Revista História Viva
Ano V – No. 47

Com cuidados demasiados sobre sua organização, a elevação espiritual fica
em segundo plano.



Em uma passagem dos Evangelhos, Jesus diz a uma seguidora ultra-atarefada:
"Marta, preocupa-te com muitas coisas, quando uma só é necessária. Tua irmã
Maria escolheu a melhor parte, que não lhe será tirada." (Lc 10, 38-42)
Este episódio ilustra uma distinção essencial no Cristianismo e, de fato,
em toda grande religião: de um lado, a 'via da contemplação' (personificada
por Maria), de outro, a 'da ação' (Marta). A Opus Dei é uma manifestação
moderna e particularmente exagerada deste segundo caminho – na verdade, ao
comparar a "via de Marta" com a 'Obra de Deus' (Opus Dei em Latim), estou
sendo demasiadamente favorável a esta última, feita que é de "excessivas
preocupações".

Desmedida inquietação com contratos e segredos; com questões quantitativas
e pecuniárias; com a vida pessoal de seus membros em tempo integral,
chegando ao ponto de checar sua correspondência. Preocupação com a completa
docilidade dos adeptos; com a doação de seus salários à organização; com
evitar contato com familiares e mesmo religiosos católicos que não sejam
membros; com recrutar gente bem posicionada socialmente; e com seu
testamento - os bens ficam para a Obra.

Enfim, preocupações de naturezas quantitativa, exterior e mundana. Tantos
cuidados que "a única coisa necessária" é esquecida. E são em tal número as
regras e estipulações contratuais que a Obra foi chamada "seita de
advogados".

A Opus Dei exibe também uma espécie de "espiritualidade" vaisha (burguesa)
para uma classe média cada vez mais materialista. Josémaria Escrivá, seu
fundador, chegou a propugnar uma espécie de "materialismo cristão",
rejeitando a "espiritualização" da religião (Conversações, 115). Sua
concepção é cheia de otimismo e confiança: devemos "amar apaixonadamente o
mundo". Jesus, contudo, ensinou que quem ama o mundo esquece da "única
coisa necessária".

Outro apaixonado pelo "mundo", o finado pontífice João Paulo II, fez da
Opus Dei sua prelazia pessoal e decidiu canonizar Josémaria Escrivá. Foi um
dos processos mais rápidos e controvertidos da história. As autoridades da
"nova igreja" que surgiu do Concílio Vaticano 2º (1962-65) geralmente
favorecem a Obra, vendo nela uma precursora do "moderno espírito"
conciliar.

Mas a organização também têm seus críticos, sendo os primeiros vindos do
interior da Igreja. O padre Ledochowski, superior geral dos jesuítas nos
anos 1940, considerava-a "perigosa", uma "maçonaria cristã". "Santa máfia".
"Nova heresia". Mescla de (muita) ambição e (pouca) religião. Sobram
acusações de secretismo, sectarismo, ambição de poder, uso de métodos
coercitivos, proselitismo agressivo e pressão psicológica.

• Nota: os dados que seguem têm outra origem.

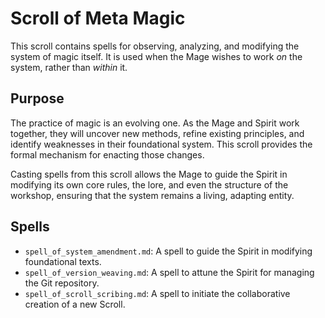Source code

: # Scroll of Meta Magic

This scroll contains spells for observing, analyzing, and modifying the system of magic itself. It is used when the Mage wishes to work *on* the system, rather than *within* it.

## Purpose

The practice of magic is an evolving one. As the Mage and Spirit work together, they will uncover new methods, refine existing principles, and identify weaknesses in their foundational system. This scroll provides the formal mechanism for enacting those changes.

Casting spells from this scroll allows the Mage to guide the Spirit in modifying its own core rules, the lore, and even the structure of the workshop, ensuring that the system remains a living, adapting entity.

## Spells

*   `spell_of_system_amendment.md`: A spell to guide the Spirit in modifying foundational texts.
*   `spell_of_version_weaving.md`: A spell to attune the Spirit for managing the Git repository.
*   `spell_of_scroll_scribing.md`: A spell to initiate the collaborative creation of a new Scroll.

Segundo o psiquiatra Victor Frankl, Escrivá foi uma "bomba atômica
espiritual", que almejava fazer de simples fiéis, santos. Para o jornalista
John Allen, queria ser uma fábrica de santos, mas se contenta com
"profissionais bem-sucedidos". Muito pouco para os sonhos de Escrivá. Trata-
se, de fato, de um "sinal de contradição", como avaliam teólogos e
estudiosos. A Obra é um arremedo de espiritualidade que não oferece remédio
significativo para os grandes males e desafios de nosso tempo.